Finance guru who’s beaten Wall Street for 25 years makes doomsday prediction about future of California
The financial guru who correctly predicted the disastrous collapse of Lehman Brothers in 2008 painted a bleak outlook for California’s future.
Robert Kiyosaki, the author of Rich Dad Poor Dad, is known for his hyperbolic predictions about the American economy. This time, he makes a bleak forecast for the country’s most populous state.
The problem is that California is going bankrupt,’ He wrote on X. “California is going to raise taxes and cut subsidies for the poor, prisons, environmental problems, and teacher unions. That means crime is going to spread because the police are going to be cut.”
He believes that even Americans who don’t live in the Golden State should be concerned about the outlook, since the rest of the country is in fine shape.
“Since California is a Bell Weather state and is going bankrupt, which states will follow suit?” he asked.
Is California Really Going Bankrupt?
Robert Kiyosaki, author of Rich Dad Poor Dad, predicts disaster for California and suggests people move away
Despite being the fifth largest economy in the world, according to Governor Gavin Newsom – a fact that has been disputed in the past – California is indeed facing a large budget deficit.
In December 2023, the state’s Legislative Analyst’s Office reported a massive $68 billion deficit due to a “severe revenue decline” in the 2022-2023 budget year.
In May 2024, a month before state lawmakers were due to approve a budget, Newsom announced the state was still $26.7 billion in the red, though the actual figure was closer to $45 billion.

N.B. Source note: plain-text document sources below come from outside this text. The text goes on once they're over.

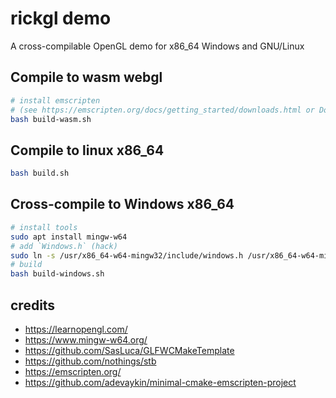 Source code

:# rickgl demo
A cross-compilable OpenGL demo for x86_64 Windows and GNU/Linux

## Compile to wasm webgl
```sh
# install emscripten
# (see https://emscripten.org/docs/getting_started/downloads.html or Dockerfile)
bash build-wasm.sh
```

## Compile to linux x86_64
```sh
bash build.sh
```

## Cross-compile to Windows x86_64
```sh
# install tools
sudo apt install mingw-w64
# add `Windows.h` (hack)
sudo ln -s /usr/x86_64-w64-mingw32/include/windows.h /usr/x86_64-w64-mingw32/include/Windows.h
# build
bash build-windows.sh
```

## credits
- https://learnopengl.com/
- https://www.mingw-w64.org/
- https://github.com/SasLuca/GLFWCMakeTemplate
- https://github.com/nothings/stb
- https://emscripten.org/
- https://github.com/adevaykin/minimal-cmake-emscripten-project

Associated Press reported.
The official budget was approved at the end of June, which included $16 billion in cuts.
Most of the cuts happened exactly as Kiyosaki warned, but it’s important to note that he made his predictions more than a month after the state budget was released.
California Governor Gavin Newsom signed a budget in late June that cut spending by $16 billion, even as the state’s deficit topped $45 billion
Spending on affordable housing programs was cut by $1.1 billion, while spending on the California Department of Corrections and Rehabilitation will decrease by $358 million.

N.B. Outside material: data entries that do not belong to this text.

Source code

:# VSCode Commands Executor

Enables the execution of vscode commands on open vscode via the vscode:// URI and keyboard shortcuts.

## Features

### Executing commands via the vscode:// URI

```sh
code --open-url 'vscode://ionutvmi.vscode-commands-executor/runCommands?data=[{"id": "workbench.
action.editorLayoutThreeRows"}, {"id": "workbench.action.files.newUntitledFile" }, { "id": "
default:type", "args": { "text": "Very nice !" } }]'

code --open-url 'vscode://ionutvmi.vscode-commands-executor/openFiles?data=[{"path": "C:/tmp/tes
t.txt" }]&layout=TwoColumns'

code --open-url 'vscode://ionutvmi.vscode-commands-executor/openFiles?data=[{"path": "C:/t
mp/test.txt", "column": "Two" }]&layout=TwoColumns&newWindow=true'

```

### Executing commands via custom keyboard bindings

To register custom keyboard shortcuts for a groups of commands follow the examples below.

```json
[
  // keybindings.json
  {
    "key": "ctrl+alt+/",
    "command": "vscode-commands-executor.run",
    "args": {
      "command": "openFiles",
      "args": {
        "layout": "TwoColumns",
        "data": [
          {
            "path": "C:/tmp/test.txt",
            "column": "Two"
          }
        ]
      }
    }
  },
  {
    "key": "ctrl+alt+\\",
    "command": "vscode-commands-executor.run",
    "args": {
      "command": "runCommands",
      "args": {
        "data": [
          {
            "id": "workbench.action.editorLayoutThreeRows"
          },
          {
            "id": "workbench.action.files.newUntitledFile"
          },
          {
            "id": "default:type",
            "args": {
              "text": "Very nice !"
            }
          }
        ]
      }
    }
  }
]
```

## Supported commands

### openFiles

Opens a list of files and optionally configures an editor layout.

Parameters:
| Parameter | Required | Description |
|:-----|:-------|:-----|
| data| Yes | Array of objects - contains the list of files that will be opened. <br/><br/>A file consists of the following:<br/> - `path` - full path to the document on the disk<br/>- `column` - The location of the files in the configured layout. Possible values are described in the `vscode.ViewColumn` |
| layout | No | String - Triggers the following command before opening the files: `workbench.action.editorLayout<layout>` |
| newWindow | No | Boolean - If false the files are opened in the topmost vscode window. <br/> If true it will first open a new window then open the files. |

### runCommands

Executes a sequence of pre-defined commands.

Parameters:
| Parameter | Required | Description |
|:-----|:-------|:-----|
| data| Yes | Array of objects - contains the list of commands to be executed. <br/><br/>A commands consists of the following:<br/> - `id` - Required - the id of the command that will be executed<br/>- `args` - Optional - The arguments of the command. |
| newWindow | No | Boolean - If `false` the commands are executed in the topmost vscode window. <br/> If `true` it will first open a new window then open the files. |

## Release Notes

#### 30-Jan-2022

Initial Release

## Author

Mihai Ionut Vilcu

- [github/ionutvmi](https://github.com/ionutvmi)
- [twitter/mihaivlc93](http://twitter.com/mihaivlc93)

Kiyosaki’s premonition about tax hikes was also reflected in the budget, as Newsom agreed to raise the tax on Managed Care Organizations (MCOs), which pay for Medi-Cal, the state’s Medicaid program.
As for Kiyosaki’s second claim, namely that crime will increase as a result of these policy changes, it is unclear at this point whether these matters will have a direct effect on that.
According to the California Department of Justice, the number of violent crimes will increase by 3 percent in 2023 compared to 2022.
But if you zoom out and compare the 2023 numbers to those from 2019, before the pandemic-related crime wave gripped the country, you see that violent crime is up 15 percent.
Pictured: A robbery at a Nordstrom store in Topanga, California, in August 2023, with the suspects casually walking out with their arms full of merchandise
A robbery was witnessed at this gas station convenience store in Oakland, California. About 100 people entered and emptied the shelves, but the police never showed up
Elderly woman brutally attacked in unprovoked attack in Oakland
This is the insane moment a brazen thief casually snatches a batch of iPhones from the shelves of an Apple store in Oakland, amid Newsom’s latest efforts to crack down on crime in the area.
Property crime is also on the rise: in Los Angeles alone, shoplifting has increased by 61 percent in the past four years.
Of all the major cities in California, Oakland is perhaps the worst off, with blatant criminal activity occurring all too often.
Among the most shocking events were the mass shooting at a Juneteenth party in Lake Merritt and an elderly woman who was attacked and robbed in the middle of the day.
Just a month ago, 100 robbers ransacked a gas station and emptied the shelves. Their actions did not result in the police arriving on the scene in time.
Days after the incident, Oakland police admitted that there are only 35 officers on patrol at any given time, for a city of more than 400,000 people.
Based on all this and more, Kiyosaki said he moved from California. He now lives in Scottsdale, Arizona.
Many Californians have followed his lead in recent years, with hundreds of thousands of them moving to Texas in search of lower housing prices and lower taxes.